No ano passado, o jornal britânico The Guardian informou que 6.500 trabalhadores migrantes morreram durante a construção dos estádios e de obras de infraestrutura para a Copa do Mundo desde 2010, quando a FIFA concedeu o evento ao Catar.

Na última década, as ONGs Human Rights Watch, e a Anistia Internacional, além de vários meios de comunicação, documentaram abusos trabalhistas no Catar. Os organizadores do Mundial e a FIFA sempre insistiram que as reformas trabalhistas do país árabe melhoraram a vida dos trabalhadores.

“Agora, 6 mil [trabalhadores] podem ter morrido em outras obras e assim por diante. E, claro, a FIFA não é a polícia do mundo ou responsável por tudo o que acontece ao redor do mundo. Mas graças à FIFA, graças ao futebol, conseguimos abordar a situação de todos os 1,5 milhão de trabalhadores que trabalham no Catar”, disse Infantino.
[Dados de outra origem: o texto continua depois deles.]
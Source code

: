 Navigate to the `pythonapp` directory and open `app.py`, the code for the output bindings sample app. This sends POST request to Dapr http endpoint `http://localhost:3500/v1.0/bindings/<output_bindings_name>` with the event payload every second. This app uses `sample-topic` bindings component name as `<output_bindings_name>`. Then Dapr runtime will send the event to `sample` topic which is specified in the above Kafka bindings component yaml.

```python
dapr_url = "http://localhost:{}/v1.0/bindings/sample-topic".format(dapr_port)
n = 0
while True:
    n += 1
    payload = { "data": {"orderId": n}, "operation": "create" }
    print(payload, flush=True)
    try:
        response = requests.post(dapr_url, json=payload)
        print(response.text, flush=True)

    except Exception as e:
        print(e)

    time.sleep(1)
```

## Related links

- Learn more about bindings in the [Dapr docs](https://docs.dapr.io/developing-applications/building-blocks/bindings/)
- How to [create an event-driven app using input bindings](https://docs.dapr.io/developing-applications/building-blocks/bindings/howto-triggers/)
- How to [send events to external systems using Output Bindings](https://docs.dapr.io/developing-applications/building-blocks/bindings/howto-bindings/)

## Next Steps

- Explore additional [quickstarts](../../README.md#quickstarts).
Não é a primeira vez nos últimos meses que o presidente da FIFA fica constrangido em um evento público por causa de problemas humanitários. Em uma sessão do Conselho da Europa em janeiro, Infantino falou sobre a crise migratória africana e defendeu a Copa do Mundo bienal como uma solução, o que causou uma enxurrada de críticas ao dirigente. Mais tarde, em um comunicado, ele disse que suas palavras foram mal-interpretadas.